Читаем Сцены из провинциальной жизни полностью

Конечно, я тоже была южноафриканкой, настолько белой, как только можно вообразить. Я родилась среди белых, воспитывалась среди них, жила среди них. Но у меня было второе «я», к которому я могла прибегнуть: Юлия Киш, а лучше Киш Юлия, из Сомбатхей. До тех пор пока я не расстанусь с Юлией Киш, до тех пор, пока Юлия Киш не расстанется со мной, я могу видеть вещи, к которым слепы другие белые.

Например, в те дни белым южноафриканцам нравилось воображать себя евреями Африки, или, по крайней мере, израильтянами Африки: хитрыми, беспринципными, неунывающими, их ненавидят и им завидуют племена, которыми они помыкают. Все это не так. Все это вздор. Нужно быть евреем, чтобы понять еврея, как нужно быть женщиной, чтобы понять мужчину. Те люди не были крутыми, они даже не были хитрыми или достаточно хитрыми. И уж конечно, они не были евреями. Фактически они были несмышленышами. Вот как я вижу их теперь: большая семья несмышленышей, о которых заботятся рабы.

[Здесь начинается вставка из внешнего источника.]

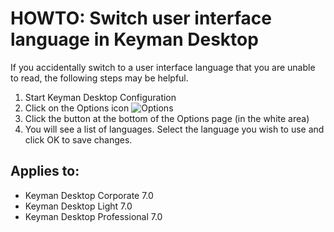 # HOWTO: Switch user interface language in Keyman Desktop

<p>If you accidentally switch to a user interface language that you are unable to read, the following steps may be helpful.</p>

<ol>
  <li>Start Keyman Desktop Configuration</li>
  <li>Click on the Options icon <img src='/kb/files/kmkb0031/menuframe_options.gif' alt='Options' /></li>
  <li>Click the button at the bottom of the Options page (in the white area)</li>
  <li>You will see a list of languages.  Select the language you wish to use and click OK to save changes.</li>
</ol>

## Applies to:
 * Keyman Desktop Corporate 7.0
 * Keyman Desktop Light 7.0
 * Keyman Desktop Professional 7.0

Джон обычно дергался во сне так сильно, что мешал мне спать. Когда я не могла больше выдержать, то трясла его.

— Тебе приснился дурной сон, — говорила я.

— Мне никогда не снятся сны, — бормотал он в ответ и сразу же засыпал. Скоро он уже снова вовсю дергался. Дошло до того, что я начала мечтать, чтобы в моей постели снова оказался Марк. По крайней мере Марк спал как убитый.

Но довольно об этом. Теперь вы имеете какое-то представление. Отнюдь не сексуальная идиллия. Что еще? Что еще вы хотите узнать?


Позвольте спросить. Вы еврейка, а Джон не был евреем. Когда-нибудь возникали какие-то трения на этой почве?


Трения? С какой стати? Трения с чьей стороны? В конце концов, я не собиралась выходить замуж за Джона. Нет, мы с Джоном прекрасно ладили в этом отношении. А вот с северянами он не ладил, особенно с англичанами. Говорил, что англичане достают его своими хорошими манерами, своей благовоспитанной сдержанностью. Он предпочитал людей, которые готовы больше раскрываться, — с ними он иногда набирался бы смелости, чтобы тоже немного раскрыться.

Еще какие-нибудь вопросы, прежде чем я закончу?


Нет.


Однажды утром (я забегаю вперед, мне хотелось бы с этим покончить) Джон появился у меня на пороге.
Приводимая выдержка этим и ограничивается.